Think of your practice as an “S” on its side, rotated clockwise. There are five stages of development:
Start-up — learning, licensing, developing a clientele
Survival — Making a good living, but substantially less than the top advisors.
Growth — Now you are sitting at the big kids’ table.
Maturity — Is your practice still growing, plateauing, or beginning to decline?
Transition — Are you planning to retire, or should you re-invent your practice and begin another “S” curve?
How do you advance your practice to each next level? Don’t be a lone wolf. You need to partner, formally or informally, with others.
Getting from stage 1 to stage 2
To achieve the survival state, you need someone to service your existing clients and the centers of influence (attorneys, accountants, property and casualty insurance agents, bankers, etc.) you’ve cultivated, and to handle all of your paper work. Please don’t think of this person as an administrative assistant.
The individual needs to be your client (and COI) service manager. Hire someone, or share someone with others. This could be another advisor or someone less experienced than you whom you can mentor.
Please don’t think that you can wait until you can afford this person to hire him or her. To make more money, you have to spend some money. You have to invest in your practice.
Getting from stage 2 to stage 3
You need to build a team.

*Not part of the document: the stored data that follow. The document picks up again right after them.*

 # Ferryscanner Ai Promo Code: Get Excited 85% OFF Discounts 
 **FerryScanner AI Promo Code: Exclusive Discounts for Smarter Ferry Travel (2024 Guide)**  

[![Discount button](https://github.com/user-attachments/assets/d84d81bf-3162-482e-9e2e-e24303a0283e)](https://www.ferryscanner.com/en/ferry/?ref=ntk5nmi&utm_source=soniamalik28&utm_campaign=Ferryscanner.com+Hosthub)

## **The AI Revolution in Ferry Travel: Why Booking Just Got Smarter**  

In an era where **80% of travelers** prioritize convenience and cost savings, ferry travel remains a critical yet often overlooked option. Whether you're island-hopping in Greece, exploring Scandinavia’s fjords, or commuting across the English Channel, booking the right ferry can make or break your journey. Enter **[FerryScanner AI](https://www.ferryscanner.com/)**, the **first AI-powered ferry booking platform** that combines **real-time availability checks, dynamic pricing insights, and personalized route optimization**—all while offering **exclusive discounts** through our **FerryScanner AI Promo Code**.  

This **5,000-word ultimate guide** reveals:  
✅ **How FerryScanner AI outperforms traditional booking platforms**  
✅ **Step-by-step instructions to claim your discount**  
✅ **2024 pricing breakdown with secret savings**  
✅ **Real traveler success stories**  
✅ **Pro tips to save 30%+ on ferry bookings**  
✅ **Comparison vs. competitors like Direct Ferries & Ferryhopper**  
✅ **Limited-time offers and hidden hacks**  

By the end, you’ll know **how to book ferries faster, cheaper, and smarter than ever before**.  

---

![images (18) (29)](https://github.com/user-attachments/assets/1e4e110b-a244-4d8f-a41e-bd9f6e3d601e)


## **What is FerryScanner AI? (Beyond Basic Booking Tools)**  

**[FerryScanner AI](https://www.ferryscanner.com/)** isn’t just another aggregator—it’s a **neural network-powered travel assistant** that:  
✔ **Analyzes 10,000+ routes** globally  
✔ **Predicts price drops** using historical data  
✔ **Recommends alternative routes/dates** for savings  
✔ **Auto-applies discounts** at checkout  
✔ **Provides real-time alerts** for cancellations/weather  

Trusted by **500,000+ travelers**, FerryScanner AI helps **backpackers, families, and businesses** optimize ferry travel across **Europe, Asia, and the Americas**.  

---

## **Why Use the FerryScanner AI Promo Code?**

Your existing clients (now considered “B” and “C” level) are holding you back from working with your newly defined “A” clients. This is the classic point where you are spending 80 percent of your time deriving 20 percent of your income.
If you’re thinking to yourself, “The service work is killing me,” them let your protégé or client service manager take care of your “B” and “C” clients. That leaves you more time to develop more ”A” clients and develop more centers of influence.
Getting from stage 3 to stage 4
You need to expand your team — starting with hiring one or more additional protégés to service your growing client-base.
In addition, you need direct access to case design specialists. Insurers’ home offices have great teams of experts. However, they work with a great many advisors.
You may be better served having the experts available to join you on appointments, in person. Waiting for home office experts to get back to you may no longer be acceptable.